*** Opening DATASET RECORDS ***

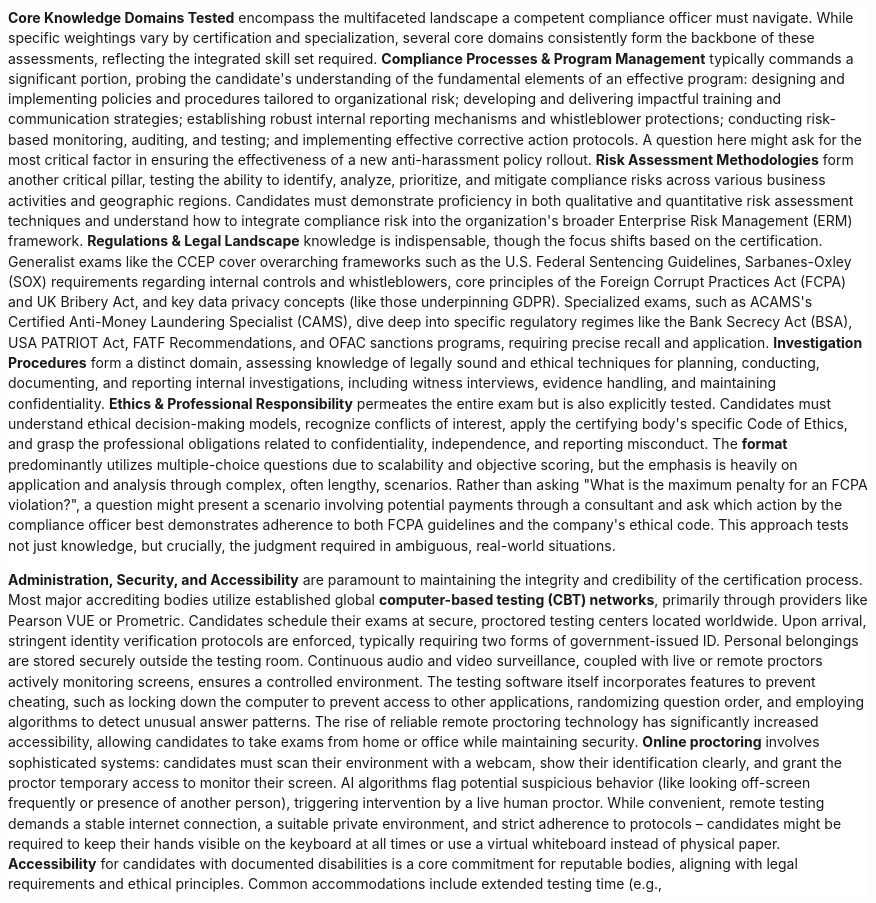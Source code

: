 **Core Knowledge Domains Tested** encompass the multifaceted landscape a competent compliance officer must navigate. While specific weightings vary by certification and specialization, several core domains consistently form the backbone of these assessments, reflecting the integrated skill set required. **Compliance Processes & Program Management** typically commands a significant portion, probing the candidate's understanding of the fundamental elements of an effective program: designing and implementing policies and procedures tailored to organizational risk; developing and delivering impactful training and communication strategies; establishing robust internal reporting mechanisms and whistleblower protections; conducting risk-based monitoring, auditing, and testing; and implementing effective corrective action protocols. A question here might ask for the most critical factor in ensuring the effectiveness of a new anti-harassment policy rollout. **Risk Assessment Methodologies** form another critical pillar, testing the ability to identify, analyze, prioritize, and mitigate compliance risks across various business activities and geographic regions. Candidates must demonstrate proficiency in both qualitative and quantitative risk assessment techniques and understand how to integrate compliance risk into the organization's broader Enterprise Risk Management (ERM) framework. **Regulations & Legal Landscape** knowledge is indispensable, though the focus shifts based on the certification. Generalist exams like the CCEP cover overarching frameworks such as the U.S. Federal Sentencing Guidelines, Sarbanes-Oxley (SOX) requirements regarding internal controls and whistleblowers, core principles of the Foreign Corrupt Practices Act (FCPA) and UK Bribery Act, and key data privacy concepts (like those underpinning GDPR). Specialized exams, such as ACAMS's Certified Anti-Money Laundering Specialist (CAMS), dive deep into specific regulatory regimes like the Bank Secrecy Act (BSA), USA PATRIOT Act, FATF Recommendations, and OFAC sanctions programs, requiring precise recall and application. **Investigation Procedures** form a distinct domain, assessing knowledge of legally sound and ethical techniques for planning, conducting, documenting, and reporting internal investigations, including witness interviews, evidence handling, and maintaining confidentiality. **Ethics & Professional Responsibility** permeates the entire exam but is also explicitly tested. Candidates must understand ethical decision-making models, recognize conflicts of interest, apply the certifying body's specific Code of Ethics, and grasp the professional obligations related to confidentiality, independence, and reporting misconduct. The **format** predominantly utilizes multiple-choice questions due to scalability and objective scoring, but the emphasis is heavily on application and analysis through complex, often lengthy, scenarios. Rather than asking "What is the maximum penalty for an FCPA violation?", a question might present a scenario involving potential payments through a consultant and ask which action by the compliance officer best demonstrates adherence to both FCPA guidelines and the company's ethical code. This approach tests not just knowledge, but crucially, the judgment required in ambiguous, real-world situations.

**Administration, Security, and Accessibility** are paramount to maintaining the integrity and credibility of the certification process. Most major accrediting bodies utilize established global **computer-based testing (CBT) networks**, primarily through providers like Pearson VUE or Prometric. Candidates schedule their exams at secure, proctored testing centers located worldwide. Upon arrival, stringent identity verification protocols are enforced, typically requiring two forms of government-issued ID. Personal belongings are stored securely outside the testing room. Continuous audio and video surveillance, coupled with live or remote proctors actively monitoring screens, ensures a controlled environment. The testing software itself incorporates features to prevent cheating, such as locking down the computer to prevent access to other applications, randomizing question order, and employing algorithms to detect unusual answer patterns. The rise of reliable remote proctoring technology has significantly increased accessibility, allowing candidates to take exams from home or office while maintaining security. **Online proctoring** involves sophisticated systems: candidates must scan their environment with a webcam, show their identification clearly, and grant the proctor temporary access to monitor their screen. AI algorithms flag potential suspicious behavior (like looking off-screen frequently or presence of another person), triggering intervention by a live human proctor. While convenient, remote testing demands a stable internet connection, a suitable private environment, and strict adherence to protocols – candidates might be required to keep their hands visible on the keyboard at all times or use a virtual whiteboard instead of physical paper. **Accessibility** for candidates with documented disabilities is a core commitment for reputable bodies, aligning with legal requirements and ethical principles. Common accommodations include extended testing time (e.g.,
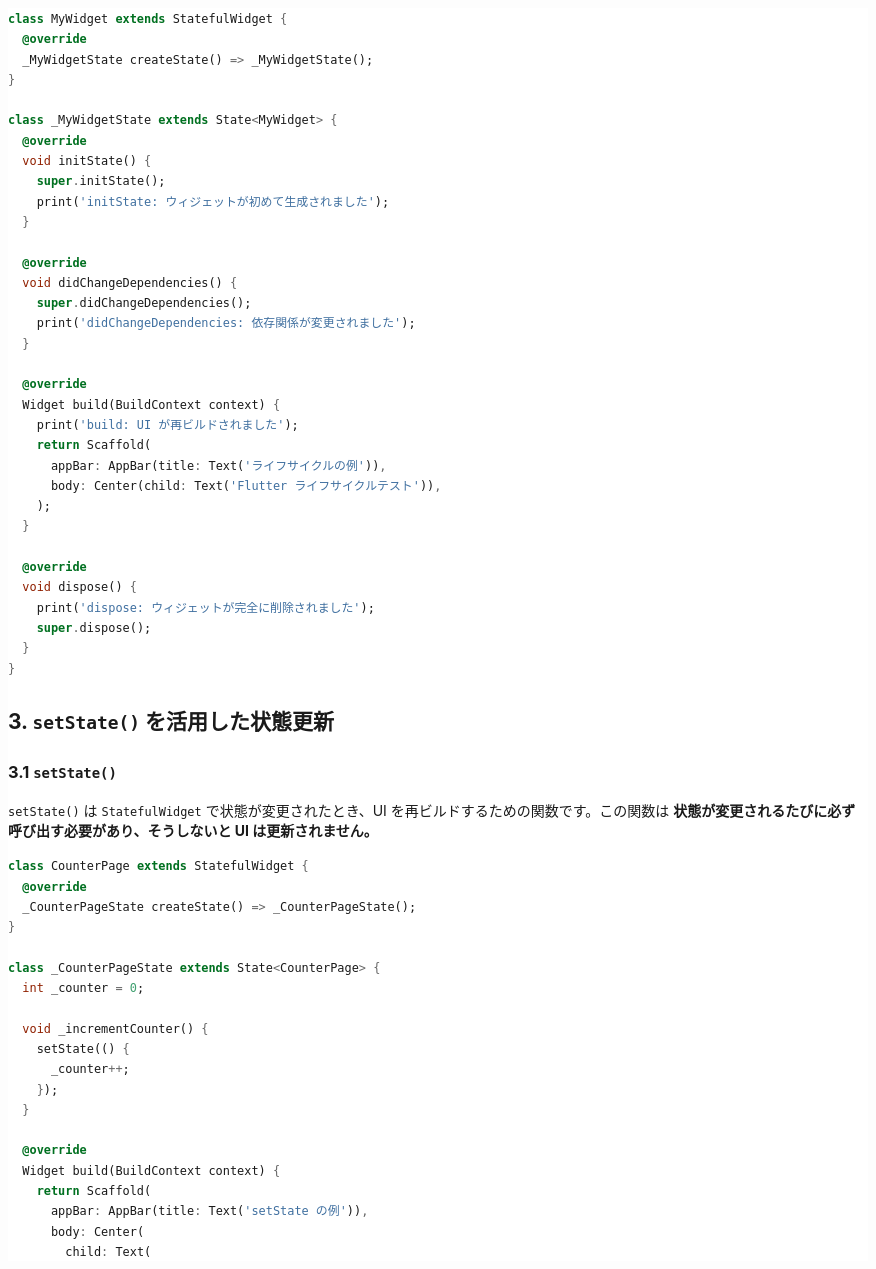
 ```dart
class MyWidget extends StatefulWidget {
  @override
  _MyWidgetState createState() => _MyWidgetState();
}

class _MyWidgetState extends State<MyWidget> {
  @override
  void initState() {
    super.initState();
    print('initState: ウィジェットが初めて生成されました');
  }

  @override
  void didChangeDependencies() {
    super.didChangeDependencies();
    print('didChangeDependencies: 依存関係が変更されました');
  }

  @override
  Widget build(BuildContext context) {
    print('build: UI が再ビルドされました');
    return Scaffold(
      appBar: AppBar(title: Text('ライフサイクルの例')),
      body: Center(child: Text('Flutter ライフサイクルテスト')),
    );
  }

  @override
  void dispose() {
    print('dispose: ウィジェットが完全に削除されました');
    super.dispose();
  }
}
```

## 3. `setState()` を活用した状態更新

### 3.1 `setState()`

`setState()` は `StatefulWidget` で状態が変更されたとき、UI を再ビルドするための関数です。この関数は **状態が変更されるたびに必ず呼び出す必要があり、そうしないと UI は更新されません。**

```dart
class CounterPage extends StatefulWidget {
  @override
  _CounterPageState createState() => _CounterPageState();
}

class _CounterPageState extends State<CounterPage> {
  int _counter = 0;

  void _incrementCounter() {
    setState(() {
      _counter++;
    });
  }

  @override
  Widget build(BuildContext context) {
    return Scaffold(
      appBar: AppBar(title: Text('setState の例')),
      body: Center(
        child: Text(
```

*** Closing DATASET RECORDS ***

- PROBLEM STATEMENT
Wherever a line above contains the string "setState", copy that line.

- COMPLETED EXERCISE
## 3. `setState()` を活用した状態更新
### 3.1 `setState()`
`setState()` は `StatefulWidget` で状態が変更されたとき、UI を再ビルドするための関数です。この関数は **状態が変更されるたびに必ず呼び出す必要があり、そうしないと UI は更新されません。**
    setState(() {
      appBar: AppBar(title: Text('setState の例')),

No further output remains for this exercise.